По всей видимости, плохо осведомленное о личности претендента правительство Бориса, относя сначала бегство в Польшу Гришки к 1593 году, не знало, что имеет дело с двадцатичетырехлетним молодым человеком. И вот поэтому, хотя оно долго упорствовало и, наперекор всякой правдоподобности, поддерживало неудачно придуманное повествование, отправляемые им в Польшу агенты были постепенно вынуждены более или менее открыто покинуть это недоказуемое положение. В 1604 году родной дядя Гришки, Смирнов-Отрепьев, был отправлен в Краков с официальным поручением уладить какое-то столкновение на границе, но с тайной миссией уличить своего племянника. Он добивался очной ставки; но, получив некоторые сведения, он, казалось, отнюдь не был уверен в ее результате. Говорят, будто бы он действительно утверждал, что, если бы ему доказали истинность мнимого царевича, он поспешил бы изъявить покорность сыну Ивана IV.[130]
Очная ставка не состоялась, потому что Дмитрий был уже далеко; после столь торжественного пребывания в Кракове он готовился к победоносному походу на Москву. Конечно, ему и не следовало возвращаться обратно, чтобы подвергнуть себя испытанию, которое легко могло оказаться только ловушкой: ведь ничто не обеспечивало искренности Смирного. В самом деле, поведение этого посланника казалось настолько двусмысленным, что в некоторых кругах его считали… агентом претендента!
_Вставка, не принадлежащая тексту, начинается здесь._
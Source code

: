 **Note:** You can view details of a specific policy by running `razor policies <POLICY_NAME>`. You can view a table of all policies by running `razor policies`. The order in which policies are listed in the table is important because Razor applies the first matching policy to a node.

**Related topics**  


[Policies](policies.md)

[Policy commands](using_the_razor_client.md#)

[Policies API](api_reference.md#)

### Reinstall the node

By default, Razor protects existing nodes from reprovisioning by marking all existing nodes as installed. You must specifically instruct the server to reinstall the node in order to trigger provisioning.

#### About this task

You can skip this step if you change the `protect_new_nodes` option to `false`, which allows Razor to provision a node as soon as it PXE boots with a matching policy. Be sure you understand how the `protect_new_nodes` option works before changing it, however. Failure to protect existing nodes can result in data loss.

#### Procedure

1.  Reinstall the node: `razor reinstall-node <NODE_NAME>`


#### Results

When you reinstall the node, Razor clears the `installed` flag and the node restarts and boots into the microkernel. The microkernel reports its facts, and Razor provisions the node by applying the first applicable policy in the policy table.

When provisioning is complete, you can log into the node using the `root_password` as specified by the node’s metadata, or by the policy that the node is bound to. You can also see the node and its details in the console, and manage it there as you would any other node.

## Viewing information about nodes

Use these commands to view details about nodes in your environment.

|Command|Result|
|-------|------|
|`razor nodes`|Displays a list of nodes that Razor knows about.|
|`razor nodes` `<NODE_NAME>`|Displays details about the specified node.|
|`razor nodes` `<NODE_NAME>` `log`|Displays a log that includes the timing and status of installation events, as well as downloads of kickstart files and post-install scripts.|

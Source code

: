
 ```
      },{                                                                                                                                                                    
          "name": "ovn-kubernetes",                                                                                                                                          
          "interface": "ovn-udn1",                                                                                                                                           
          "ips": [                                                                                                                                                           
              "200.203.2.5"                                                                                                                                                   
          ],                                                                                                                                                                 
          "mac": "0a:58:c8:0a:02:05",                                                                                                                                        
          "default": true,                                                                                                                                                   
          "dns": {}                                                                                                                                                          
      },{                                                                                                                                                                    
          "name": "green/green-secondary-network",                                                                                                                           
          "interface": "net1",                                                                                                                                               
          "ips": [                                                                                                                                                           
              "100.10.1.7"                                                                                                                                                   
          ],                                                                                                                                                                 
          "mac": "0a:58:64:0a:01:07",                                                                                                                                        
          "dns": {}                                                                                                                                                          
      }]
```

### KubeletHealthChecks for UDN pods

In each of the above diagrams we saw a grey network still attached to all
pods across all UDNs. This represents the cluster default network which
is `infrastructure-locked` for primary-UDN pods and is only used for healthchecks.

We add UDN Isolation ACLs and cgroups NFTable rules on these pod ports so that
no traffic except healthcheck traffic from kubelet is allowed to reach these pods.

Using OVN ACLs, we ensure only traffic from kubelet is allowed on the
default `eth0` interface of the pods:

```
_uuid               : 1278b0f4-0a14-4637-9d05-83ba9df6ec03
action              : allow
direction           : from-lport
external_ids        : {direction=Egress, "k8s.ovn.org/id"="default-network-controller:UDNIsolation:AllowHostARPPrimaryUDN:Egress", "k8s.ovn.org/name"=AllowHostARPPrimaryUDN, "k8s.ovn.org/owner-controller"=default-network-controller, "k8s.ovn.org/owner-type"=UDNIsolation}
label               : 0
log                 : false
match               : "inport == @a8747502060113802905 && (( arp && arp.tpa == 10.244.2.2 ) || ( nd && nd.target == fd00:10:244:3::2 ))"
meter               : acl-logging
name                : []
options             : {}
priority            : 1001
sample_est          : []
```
В январе 1605 года Борис сделал новую попытку: он отправил с Постником-Огаревым письмо к польскому королю, которое все еще утверждало тожество претендента с Отрепьевым;[131]
конечно, оно было доставлено Сигизмунду; но перед Сенатом Огарев, кажется, заговорил другим языком. Мы знаем его речи только из сбивчивых и неясных донесений.[132] Однако в них легко распознать умышленную двусмысленность; посланник, смущенный очевидностью иных данных, а также, может быть, повинуясь новым инструкциям, искал выхода из своего затруднительного положения, повернув в другую сторону. Он заговорил о простом крестьянине, сыне или слуг архимандритова писца, или еще о сыне какого-то сапожника, попавшего в писцы, который, прежде чем самовольно принять имя царевича Дмитрия, назывался Demetrius Rheorovitch; очевидно, что эти новые указания не имеют ничего общего с Гришкой Отрепьевым, даже и в том случае, если, как это полагали, Реорович значит Григорович, и если возможно в одном из вышеупомянутых донесений объяснить выражение «сын сапожника» смешением двух слов – cancelarius и calceolarius. К тому же, среди всех этих сбивчивых объяснений, Постник-Огарев вставил и такое замечание, что, если бы претендент и действительно был сыном Ивана IV, его незаконное рождение все равно лишало бы его права вступить на престол. А это возражение, одновременно повторенное в посланиях Бориса к императору Рудольфу,[133] имело значение почти что признания.После смерти Бориса московское правительство принуждено было пойти в этом направлении еще далее. Покрестная запись сыну венчанного выскочки не упоминает уже о Гришке Отрепьеве.[134]
Она просто обозначает претендента «тем, кто называет себя Дмитрием Ивановичем», и, по свидетельству самого претендента,[135] это двусмысленное изложение дела и побудило московское войско признать его сыном Грозного.Наконец, Огареву в Польшу были посланы новые наказы, в которых предписывалось говорить не то, что прежде; мы найдем подтверждение этого в одном из тогдашних следствий по уголовному делу, в которое замешан был и архимандрит Чудова монастыря, обвиняемый, надо думать, в том, что он помог слуге одного из своих переписчиков бежать в Польшу и выдать себя там за царевича Дмитрия. В неясных выражениях и Огарев, кажется, упомянул об этом происшествии. А ведь архимандрит этот носил имя Пафнутия, и, по другим повествованиям, он-то именно и постриг будущего претендента в монахи.[136]
По крайней мере такое совпадение любопытно.